17. BÖLÜM

807 20 1
                                    

ASLI KAHRAMANIMIZ DAMLA'DAN

Dayanamamıştım. Kardeşimden bir eşya, bir mal gibi bahsediyordu. Çok pahallıymışmış... Sinir bozucu, pislik...

"Gerçekten kardeşin mi?"

"Kardeşim!"

"Peki, seni getirirlerken o neden yoktu?"

"Daha fazla konuşmak istemiyorum."

"Anlat!"

"Sana dedim ki kon..." sözümü bölerek.

"Sana anlat dedim! Sen kendini ne zannediyorsun? Sen fahişesin anladın mı? Fahişe!"

"Asıl sen kendini ne zannediyorsun? Takmışsın omzuna yıldızları, ortalıklarda dolaşıyorsun! Sen ve askerlerin işe yaramaz piçlersiniz!"

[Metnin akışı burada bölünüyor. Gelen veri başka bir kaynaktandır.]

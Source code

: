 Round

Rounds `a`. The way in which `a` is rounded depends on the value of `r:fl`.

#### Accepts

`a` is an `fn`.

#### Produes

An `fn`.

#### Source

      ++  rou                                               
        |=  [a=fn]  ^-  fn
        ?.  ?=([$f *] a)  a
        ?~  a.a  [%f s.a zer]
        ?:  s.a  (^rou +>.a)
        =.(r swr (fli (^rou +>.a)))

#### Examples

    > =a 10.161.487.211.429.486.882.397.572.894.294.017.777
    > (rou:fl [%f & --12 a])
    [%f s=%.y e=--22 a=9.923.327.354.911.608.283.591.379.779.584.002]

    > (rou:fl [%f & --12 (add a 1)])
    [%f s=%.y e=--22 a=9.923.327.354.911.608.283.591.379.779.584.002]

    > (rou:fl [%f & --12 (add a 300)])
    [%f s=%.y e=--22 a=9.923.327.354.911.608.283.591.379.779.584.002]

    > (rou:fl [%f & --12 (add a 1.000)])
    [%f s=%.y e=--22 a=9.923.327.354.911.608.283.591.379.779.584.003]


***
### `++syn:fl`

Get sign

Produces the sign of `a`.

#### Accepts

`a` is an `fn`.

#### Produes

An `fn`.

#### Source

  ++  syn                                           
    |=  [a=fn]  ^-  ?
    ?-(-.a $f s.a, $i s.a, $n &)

"Gösteririm ben sana piçi! İn arabadan!"

Ani bir fren yaparak bunları söyledi. Arabadan inip kapımı büyük bir sinirle açtı. Ben hiçbir şey yapmadan duruyordum.

"İn dedim!"

Korkarak indim. Tam karşımda duruyordu. Gözlerini kin, nefret, öfke bürümüştü. Nefes alıp verişleri hızlanmıştı ve duyabiliyordum. Korkuyla ona bakarken, ani bir hareketle saçlarımı kavrayıp, sol tarafımızda olan uçuruma doğru itekledi. Yüzüm önde, ayaklarım gerideydi. Her an bir şey yapabilirdi ve ben düşmemek için ayaklarımı oldukça geride tutmaya çalışıyordum.

"Piç ha! Sen bana piç mi dedin?"

Korkuyordum, gözlerim aşağıya bakmaktan korkuyordu. Beni ani bir hareketle uçurumdan aşağı bırakabilirdi.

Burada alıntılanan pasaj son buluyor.